GOAL OF THE EXERCISE
Within the records that follow, determine how many lines include the word "GetARPTable". State the number and nothing further.

INPUT FOR THIS TASK
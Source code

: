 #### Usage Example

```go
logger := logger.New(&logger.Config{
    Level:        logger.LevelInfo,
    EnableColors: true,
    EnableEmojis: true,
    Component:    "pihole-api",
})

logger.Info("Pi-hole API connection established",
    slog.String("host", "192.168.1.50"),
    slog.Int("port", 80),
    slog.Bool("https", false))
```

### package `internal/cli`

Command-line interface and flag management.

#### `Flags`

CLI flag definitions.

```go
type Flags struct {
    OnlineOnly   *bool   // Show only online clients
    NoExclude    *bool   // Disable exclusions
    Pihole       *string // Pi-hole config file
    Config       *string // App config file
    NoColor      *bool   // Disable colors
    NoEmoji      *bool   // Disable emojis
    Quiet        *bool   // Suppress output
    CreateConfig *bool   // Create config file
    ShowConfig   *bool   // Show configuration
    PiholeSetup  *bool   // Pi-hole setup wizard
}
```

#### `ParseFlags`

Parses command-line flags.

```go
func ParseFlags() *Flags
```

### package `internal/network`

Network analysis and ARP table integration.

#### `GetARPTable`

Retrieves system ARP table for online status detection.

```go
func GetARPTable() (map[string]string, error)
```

TASK OUTPUT
2